* Source records *
————————

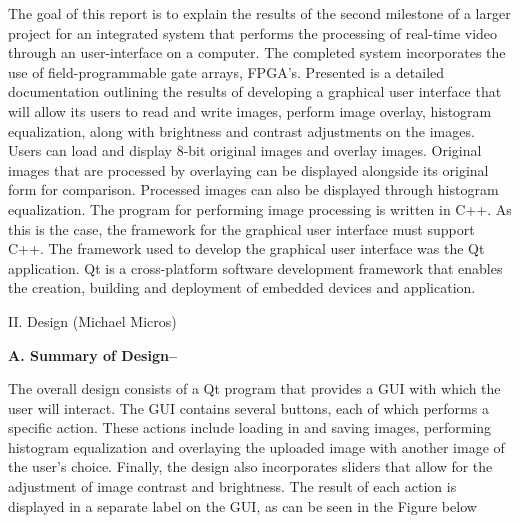 \documentclass{article}
\begin{document}
\begin{multicols*}{2}
 The goal of this report is to explain the results of the second milestone of a larger project for an integrated system that performs the processing of real-time video through an user-interface on a computer. The completed system incorporates the use of field-programmable gate arrays, FPGA’s.
     Presented is a detailed documentation outlining the results of developing a graphical user interface that will allow its users to read and write images, perform image overlay, histogram equalization, along with brightness and contrast adjustments on the images. Users can load and display 8-bit original images and overlay images. Original images that are processed by overlaying can be displayed alongside its original form for comparison. Processed images can also be displayed through histogram equalization.
     The program for performing image processing is written in C++. As this is the case, the framework for the graphical user interface must support C++.  The framework used to develop the graphical user interface was the Qt application. Qt is a cross-platform software development framework that enables the creation, building and deployment of embedded devices and application.





\begin{center}
{\large II. Design (Michael Micros)}
\end{center}

{\bf A. Summary of Design--}  

The overall design consists of a Qt program that provides a GUI with which the user will interact. The GUI contains several buttons, each of which performs a specific action. These actions include loading in and saving images, performing histogram equalization and overlaying the uploaded image with another image of the user's choice. Finally, the design also incorporates sliders that allow for the adjustment of image contrast and brightness. The result of each action is displayed in a separate label on the GUI, as can be seen in the Figure below


\end{multicols*}
\end{document}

————————

* Description of the task *
Working through the records, copy each line in which the word "begin" appears.

* Output below *
\begin{document}
\begin{multicols*}{2}
\begin{center}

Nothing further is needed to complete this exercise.